Ma question resta sans réponse. C'était étonnant de voir ma patiente la plus bavarde aussi silencieuse. Puisque je n'avais pas eu le temps de passer la voir plus tôt ce matin, les infirmières l'avait déjà fait et m'avaient ainsi remis un rapport. Elles avaient fait pareil avec tous mes autres patients. Mais je me devais d'aller les voir aussi.
- Je vais aussi mourir n'est ce pas docteur? Me demanda t- elle subitement.
Je dois dire que j'étais très heureux de l'entendre parler. J'avais peur qu'elle intériorise sa douleur. Si c'était le cas, ça aurait été difficile pour nous de l'aider.
- Et bien ma chère, nous sommes tous destinés à mourir, lui dis je.
- Ça je le sais docteur. Mais est ce normal que nous souffrions ainsi? Avons nous commis des actes très graves pour mériter ce châtiment ? Nous sommes devenus des fardeaux pour nos familles et nous sommes obligés de vivre dans un hôpital. La pauvre Dina, elle est morte toute seule dans sa chambre sans que personne ne soit à ses côtés.
Elle pleurait à chaudes larmes. Et pendant qu'elle parlait ainsi, je ne pouvais m'empêcher de me dire qu'il y avait un fond de vérité dans ce qu'elle disait. Pourquoi est ce que certaines personnes vivaient ce genre de situation en particulier. Nul n'aimerait devenir une charge pour ses proches. Nul n'aimerait arrêter de vivre ainsi car mes patients n'avaient presque pas de vie.

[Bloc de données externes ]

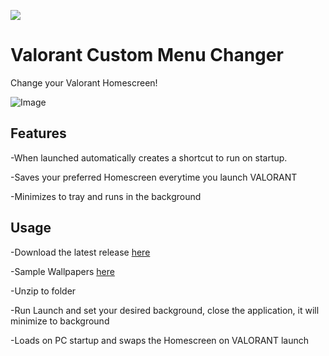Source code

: ![](https://i.imgur.com/tt0uytK.png)

# Valorant Custom Menu Changer

Change your Valorant Homescreen!

![Image](https://github.com/user-attachments/assets/774f74ee-3a4f-4fb0-a525-d9cd55b86828)

## Features

-When launched automatically creates a shortcut to run on startup.

-Saves your preferred Homescreen everytime you launch VALORANT

-Minimizes to tray and runs in the background

## Usage

-Download the latest release [here](https://github.com/lij42/CustomHomescreenApp/releases/latest/download/customHomescreen.zip)

-Sample Wallpapers [here](https://github.com/lij42/CustomHomescreenApp/releases/latest/wallpapers.zip)

-Unzip to folder

-Run Launch and set your desired background, close the application, it will minimize to background

-Loads on PC startup and swaps the Homescreen on VALORANT launch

Ils étaient dépendants et ne pouvaient même pas réaliser leurs rêves les plus fous. Je me rapprochai donc un peu plus d'Edima et je lui pris la main.

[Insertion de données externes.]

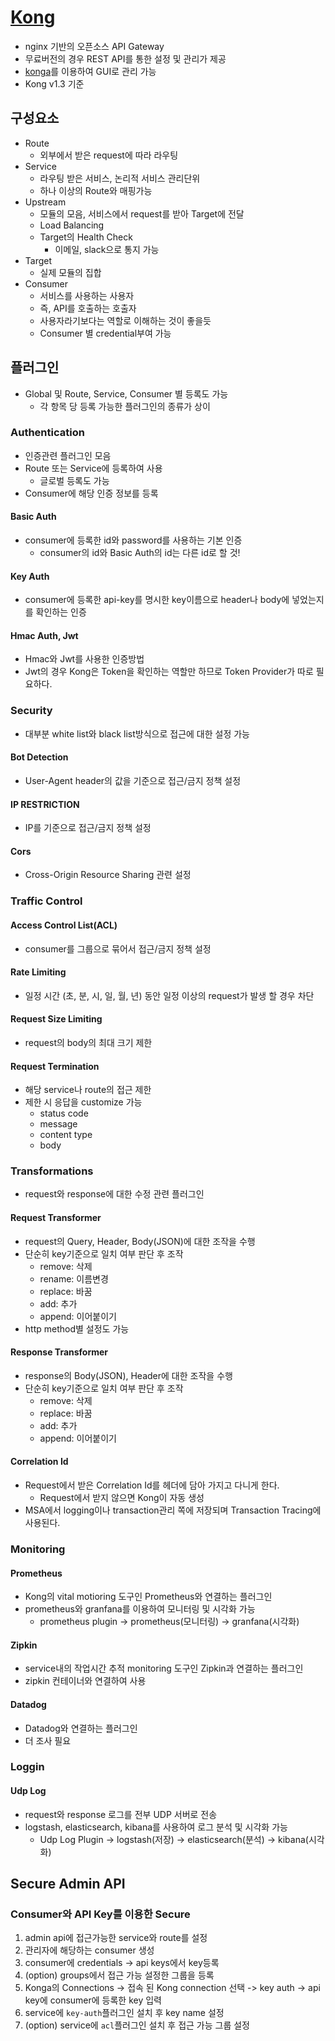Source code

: # [Kong](https://github.com/Kong/kong)

- nginx 기반의 오픈소스 API Gateway
- 무료버전의 경우 REST API를 통한 설정 및 관리가 제공
- [konga](https://github.com/pantsel/konga)를 이용하여 GUI로 관리 가능
- Kong v1.3 기준

## 구성요소

- Route
  - 외부에서 받은 request에 따라 라우팅
- Service
  - 라우팅 받은 서비스, 논리적 서비스 관리단위
  - 하나 이상의 Route와 매핑가능
- Upstream
  - 모듈의 모음, 서비스에서 request를 받아 Target에 전달
  - Load Balancing
  - Target의 Health Check
    - 이메일, slack으로 통지 가능
- Target
  - 실제 모듈의 집합
- Consumer
  - 서비스를 사용하는 사용자
  - 즉, API를 호출하는 호출자
  - 사용자라기보다는 역할로 이해하는 것이 좋을듯
  - Consumer 별 credential부여 가능

## 플러그인

- Global 및 Route, Service, Consumer 별 등록도 가능
  - 각 항목 당 등록 가능한 플러그인의 종류가 상이

### Authentication

- 인증관련 플러그인 모음
- Route 또는 Service에 등록하여 사용
  - 글로벌 등록도 가능
- Consumer에 해당 인증 정보를 등록

#### Basic Auth

- consumer에 등록한 id와 password를 사용하는 기본 인증
  - consumer의 id와 Basic Auth의 id는 다른 id로 할 것!

#### Key Auth

- consumer에 등록한 api-key를 명시한 key이름으로 header나 body에 넣었는지를 확인하는 인증

#### Hmac Auth, Jwt

- Hmac와 Jwt를 사용한 인증방법
- Jwt의 경우 Kong은 Token을 확인하는 역할만 하므로 Token Provider가 따로 필요하다.

### Security

- 대부분 white list와 black list방식으로 접근에 대한 설정 가능

#### Bot Detection

- User-Agent header의 값을 기준으로 접근/금지 정책 설정

#### IP RESTRICTION

- IP를 기준으로 접근/금지 정책 설정

#### Cors

- Cross-Origin Resource Sharing 관련 설정

### Traffic Control

#### Access Control List(ACL)

- consumer를 그룹으로 묶어서 접근/금지 정책 설정

#### Rate Limiting

- 일정 시간 (초, 분, 시, 일, 월, 년) 동안 일정 이상의 request가 발생 할 경우 차단

#### Request Size Limiting

- request의 body의 최대 크기 제한

#### Request Termination

- 해당 service나 route의 접근 제한
- 제한 시 응답을 customize 가능
  - status code
  - message
  - content type
  - body

### Transformations

- request와 response에 대한 수정 관련 플러그인

#### Request Transformer

- request의 Query, Header, Body(JSON)에 대한 조작을 수행
- 단순히 key기준으로 일치 여부 판단 후 조작
  - remove: 삭제
  - rename: 이름변경
  - replace: 바꿈
  - add: 추가
  - append: 이어붙이기
- http method별 설정도 가능

#### Response Transformer

- response의 Body(JSON), Header에 대한 조작을 수행
- 단순히 key기준으로 일치 여부 판단 후 조작
  - remove: 삭제
  - replace: 바꿈
  - add: 추가
  - append: 이어붙이기

#### Correlation Id

- Request에서 받은 Correlation Id를 헤더에 담아 가지고 다니게 한다.
  - Request에서 받지 않으면 Kong이 자동 생성
- MSA에서 logging이나 transaction관리 쪽에 저장되며 Transaction Tracing에 사용된다.

### Monitoring

#### Prometheus

- Kong의 vital motioring 도구인 Prometheus와 연결하는 플러그인
- prometheus와 granfana를 이용하여 모니터링 및 시각화 가능
  - prometheus plugin -> prometheus(모니터링) -> granfana(시각화)

#### Zipkin

- service내의 작업시간 추적 monitoring 도구인 Zipkin과 연결하는 플러그인
- zipkin 컨테이너와 연결하여 사용

#### Datadog

- Datadog와 연결하는 플러그인
- 더 조사 필요

### Loggin

#### Udp Log

- request와 response 로그를 전부 UDP 서버로 전송
- logstash, elasticsearch, kibana를 사용하여 로그 분석 및 시각화 가능
  - Udp Log Plugin -> logstash(저장) -> elasticsearch(분석) -> kibana(시각화)

## Secure Admin API

### Consumer와 API Key를 이용한 Secure

1. admin api에 접근가능한 service와 route를 설정
2. 관리자에 해당하는 consumer 생성
3. consumer에 credentials -> api keys에서 key등록
4. (option) groups에서 접근 가능 설정한 그룹을 등록
5. Konga의 Connections -> 접속 된 Kong connection 선택 -> key auth -> api key에 consumer에 등록한 key 입력
6. service에 `key-auth`플러그인 설치 후 key name 설정
7. (option) service에 `acl`플러그인 설치 후 접근 가능 그룹 설정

- Et bien ma chére, je n'ai aucune réponse à votre question. Mais si je sais une chose, c'est que, il n'est attribué à personne un fardeau qu'il ne saurait porter. Préfériez vous que ce soit l'un de vos proches qui soit malade à votre place?
- Mais non docteur, jamais.
- Alors, estimez vous heureuse d'être celle que vous êtes. Si vous n'aviez été malade et interné ici, jamais vous ne m'auriez connu ou même les autres patients. Et je sais que nous comptons tous beaucoup pour vous. Je ne peux vous empêcher de porter le deuil de votre amie mais tout ce que je peux vous dire, c'est de faire l'effort d'être heureuse tant que vous respirez toujours. Je repasserai vous voir tout à l'heure.
Après lui avoir parlé ainsi, je ne savais pas si ce que je lui avais dit aurait sur elle l'effet que j'espérais. Mais je devais aller voir comment se portaient mes autres patients.